Vercruysse I, Schoors D F, Massart D L, Dupont A G
Department of Pharmacology, Vrije Universiteit Brussels (VUB), Belgium.
Cardiovasc Drugs Ther. 1993 Aug;7(4):721-6. doi: 10.1007/BF00877826.

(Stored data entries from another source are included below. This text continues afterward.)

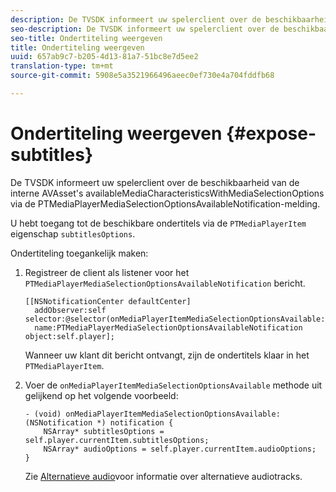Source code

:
 ```yaml
---
description: De TVSDK informeert uw spelerclient over de beschikbaarheid van de interne AVAsset's availableMediaCharacteristicsWithMediaSelectionOptions via de PTMediaPlayerMediaSelectionOptionsAvailableNotification-melding.
seo-description: De TVSDK informeert uw spelerclient over de beschikbaarheid van de interne AVAsset's availableMediaCharacteristicsWithMediaSelectionOptions via de PTMediaPlayerMediaSelectionOptionsAvailableNotification-melding.
seo-title: Ondertiteling weergeven
title: Ondertiteling weergeven
uuid: 657ab9c7-b205-4d13-81a7-51bc8e7d5ee2
translation-type: tm+mt
source-git-commit: 5908e5a3521966496aeec0ef730e4a704fddfb68

---
```



# Ondertiteling weergeven {#expose-subtitles}

De TVSDK informeert uw spelerclient over de beschikbaarheid van de interne AVAsset&#39;s availableMediaCharacteristicsWithMediaSelectionOptions via de PTMediaPlayerMediaSelectionOptionsAvailableNotification-melding.

U hebt toegang tot de beschikbare ondertitels via de `PTMediaPlayerItem` eigenschap `subtitlesOptions`.

Ondertiteling toegankelijk maken:

1. Registreer de client als listener voor het `PTMediaPlayerMediaSelectionOptionsAvailableNotification` bericht.

   ```
   [[NSNotificationCenter defaultCenter]  
     addObserver:self selector:@selector(onMediaPlayerItemMediaSelectionOptionsAvailable:)  
     name:PTMediaPlayerMediaSelectionOptionsAvailableNotification object:self.player];
   ```

   Wanneer uw klant dit bericht ontvangt, zijn de ondertitels klaar in het `PTMediaPlayerItem`.
1. Voer de `onMediaPlayerItemMediaSelectionOptionsAvailable` methode uit gelijkend op het volgende voorbeeld:

   ```
   - (void) onMediaPlayerItemMediaSelectionOptionsAvailable:(NSNotification *) notification { 
       NSArray* subtitlesOptions = self.player.currentItem.subtitlesOptions; 
       NSArray* audioOptions = self.player.currentItem.audioOptions; 
   }
   ```

   Zie [Alternatieve audio](../alternate-audio/c-psdk-ios-1.4-alternate-audio.md)voor informatie over alternatieve audiotracks.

To determine the effect of dihydropyridines on the metabolism of propranolol, we studied the effects of a single oral dose of nicardipine, nifedipine, and BAY-K-8644 on the pharmacokinetics of propranolol in male Wistar rats fitted with a catheter in the jugularis vein. Oral propranolol (15 mg/kg and 1.5 mg/kg) and intravenous propranolol (1.5 mg/kg) were administered either alone or together with oral nicardipine (2.5 mg/kg). Oral propranolol (15 mg/kg) was administered with oral nifedipine (1.5 mg/kg) and with oral BAY-K-8644 (1.5 mg/kg). Nicardipine increased significantly the AUC and Cmax of oral propranolol (1.5 mg/kg and 15 mg/kg). However, the plasma concentration time curve of intravenous propranolol (1.5 mg/kg) was unaffected. Nifedipine also significantly increased the AUC and Cmax of oral propranolol (15 mg/kg), whereas with BAY-K-8644 there was only a slight increase in the bioavailability of oral propranolol (15 mg/kg). The results indicate that the dihydropyridine calcium antagonists decrease the metabolism of propranolol as a result of a decrease in first-pass clearance. Although an interaction at the level of cytochrome P450 may also be involved, the results of the present study suggest that the inhibitory effect can be largely attributed to changes in liver blood flow.
为了确定二氢吡啶类药物对普萘洛尔代谢的影响,我们研究了单次口服尼卡地平、硝苯地平和BAY-K-8644对颈静脉插管的雄性Wistar大鼠体内普萘洛尔药代动力学的影响。单独或与口服尼卡地平(2.5mg/kg)一起给予口服普萘洛尔(15mg/kg和1.5mg/kg)以及静脉注射普萘洛尔(1.5mg/kg)。口服普萘洛尔(15mg/kg)与口服硝苯地平(1.5mg/kg)以及口服BAY-K-8644(1.5mg/kg)一起给药。尼卡地平显著增加了口服普萘洛尔(1.5mg/kg和15mg/kg)的AUC和Cmax。然而,静脉注射普萘洛尔(1.5mg/kg)的血浆浓度-时间曲线未受影响。硝苯地平也显著增加了口服普萘洛尔(15mg/kg)的AUC和Cmax,而对于BAY-K-8644,口服普萘洛尔(15mg/kg)的生物利用度仅略有增加。结果表明,二氢吡啶类钙拮抗剂由于首过清除率降低而减少了普萘洛尔的代谢。虽然可能也涉及细胞色素P450水平的相互作用,但本研究结果表明,抑制作用在很大程度上可归因于肝血流量的变化。